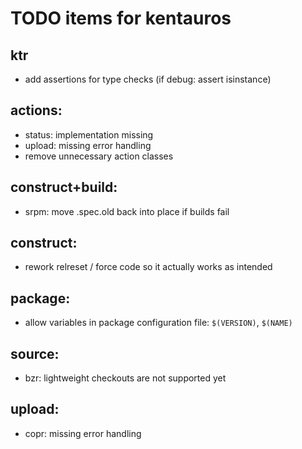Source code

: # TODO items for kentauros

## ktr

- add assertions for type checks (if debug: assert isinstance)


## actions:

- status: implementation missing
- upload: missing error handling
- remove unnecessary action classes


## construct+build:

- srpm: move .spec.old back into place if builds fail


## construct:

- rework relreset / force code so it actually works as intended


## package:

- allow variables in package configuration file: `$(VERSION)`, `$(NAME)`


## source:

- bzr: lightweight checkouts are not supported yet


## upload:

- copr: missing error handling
+++++
Problem to solve:
Each line above is to be copied exactly, and the pictures are to be dropped.

Expected output:
Source code

: # TODO items for kentauros

## ktr

- add assertions for type checks (if debug: assert isinstance)


## actions:

- status: implementation missing
- upload: missing error handling
- remove unnecessary action classes


## construct+build:

- srpm: move .spec.old back into place if builds fail


## construct:

- rework relreset / force code so it actually works as intended


## package:

- allow variables in package configuration file: `$(VERSION)`, `$(NAME)`


## source:

- bzr: lightweight checkouts are not supported yet


## upload:

- copr: missing error handling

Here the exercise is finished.